GAPDH mRNA in total hepatic RNA, 100ng, and control total RNA (Raji cell line), 100ng, was also quantified by real-time RT-PCR, and copy numbers were determined using the standard curve (Human GAPD Endogenous Control, Applied Biosystems). Hepatic HCV RNA and GAPDH mRNA quantitation, which were performed in separate tubes, showed a linear relationship with the amounts of target RNA (Fig. 1). The HCV RNA copy number was divided by the ratio of the sample GAPDH mRNA amounts to the TaqMan control value. Thus, normalized hepatic HCV RNA amounts were obtained and used for data analysis. In preliminary experiments, assay variance for the log10 transformed HCV RNA quantitation before normalization was evaluated based on five measurements of 10 liver samples (intra-assay coefficients of variation (CVs)=0.88-2.85% and inter-assay CVs=1.19-6.91% for the positive-strand assay; intra-assay CVs=2.27-9.72% and inter-assay CVs=1.52-18.11% for the negative-strand assay). Assay variance was greater for the negative-strand assay, which may be attributable to interfering factor(s) such as a large amount of positive strands in the RT reaction. The mean SDs of intra-assay variance were 0.106 and 0.081 for <5 and ≥5log copies, respectively, in the positive-strand assay, whereas they were 0.374, 0.256 and 0.158 for <4, 4-5 and ≥5log copies, respectively, in the negative-strand assay. The HCV RNA quantitation was assumed to vary within twice these SDs. Between-lobe HCV RNA differences were considered significant when the normalized HCV RNA amounts differed by more than the estimated variance for normalized values.

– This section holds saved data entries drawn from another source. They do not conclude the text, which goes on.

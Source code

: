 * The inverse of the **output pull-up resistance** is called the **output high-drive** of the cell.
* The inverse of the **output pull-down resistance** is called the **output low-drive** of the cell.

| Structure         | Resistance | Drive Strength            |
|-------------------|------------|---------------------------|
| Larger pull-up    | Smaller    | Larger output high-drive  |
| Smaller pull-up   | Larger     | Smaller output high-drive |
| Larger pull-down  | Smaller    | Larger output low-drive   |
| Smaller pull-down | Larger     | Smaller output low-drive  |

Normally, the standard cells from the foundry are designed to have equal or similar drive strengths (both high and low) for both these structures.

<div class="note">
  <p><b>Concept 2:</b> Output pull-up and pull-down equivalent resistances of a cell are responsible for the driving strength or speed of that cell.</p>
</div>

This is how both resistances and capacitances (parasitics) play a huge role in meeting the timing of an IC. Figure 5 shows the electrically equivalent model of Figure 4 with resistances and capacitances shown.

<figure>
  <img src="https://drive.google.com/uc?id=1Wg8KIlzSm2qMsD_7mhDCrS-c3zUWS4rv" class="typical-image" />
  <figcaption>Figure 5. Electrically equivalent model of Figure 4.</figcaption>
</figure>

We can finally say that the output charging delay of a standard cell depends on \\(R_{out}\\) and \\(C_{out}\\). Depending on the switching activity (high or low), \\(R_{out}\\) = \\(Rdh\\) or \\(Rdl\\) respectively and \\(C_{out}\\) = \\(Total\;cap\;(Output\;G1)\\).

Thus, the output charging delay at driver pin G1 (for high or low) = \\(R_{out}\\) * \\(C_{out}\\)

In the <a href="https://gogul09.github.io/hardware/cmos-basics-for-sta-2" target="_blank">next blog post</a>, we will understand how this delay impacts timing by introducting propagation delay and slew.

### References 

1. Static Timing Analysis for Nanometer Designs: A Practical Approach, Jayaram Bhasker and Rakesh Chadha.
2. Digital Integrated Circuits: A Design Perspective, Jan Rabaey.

All discrepancies were confirmed by repeating the assays.
 
2.5. Detection of liver hepatitis B virus (HBV) DNA by nested PCR
 
Total hepatic DNA, 100ng, was subjected to nested PCR to amplify HBV DNA. The primers were set in the surface region
(outer sense 5'-
TCGTGTTACAGGCGGGGTTT-3'; outer antisense 5'-
CGAACCACTGAACAAATGGC-3'; inner sense 5'-
CAAGGTATGTTGCCCGTTTG-3'; inner antisense 5'-
GGCACTAGTAAACTGAGCCA-3') and the X region (outer sense
5'-GCATGGAGACCACCGTGAA-3'; outer antisense 5'-
CAGACCAATTTATGCCTACAG-3'; inner sense 5'-
TACATAAGAGGACTCTTGGACT-3'; inner antisense 5'-
CAGACCAATTTATGCCTACAG-3'). PCR products (233 and 151bp, respectively) were visualized by 3% agarose electrophoresis and ethidium bromide staining. All assays were done in duplicate. The sensitivity was 1copy/100ng liver DNA for each primer set. To avoid contamination in all PCR assays, the contamination avoidance measures [6] were strictly applied throughout the study, and positive and negative controls were used.
 
2.6. Histologic evaluation
After routine staining with hematoxylin-eosin, all liver biopsy specimens were examined by the same experienced pathologist without knowledge of their source. Biopsy specimens were semiquantitatively evaluated using the modified histologic activity index described by Ishak et al. [7].
 
2.7. Statistical analysis
Viral load was log10 transformed to obtain a more symmetrical distribution without outliers. An arbitrary value of 0log copy/100ng liver RNA was attributed to the liver tissues negative by PCR. Data on continuous variables were presented as mean±SD unless otherwise stated. Statistical analysis for group comparisons was performed using the Wilcoxon nonparametric test. Correlations between the variables were calculated using Spearman rank order correlations. To assess variables potentially related to virologic and histologic between-lobe discrepancies and responses to IFN, stepwise multivariate logistic regression models were used. All analyses were done with SAS (version 8.02) (SAS Institute, Inc., Cary, NC). A P value of less than 0.05 (2-tailed) was considered to indicate significance.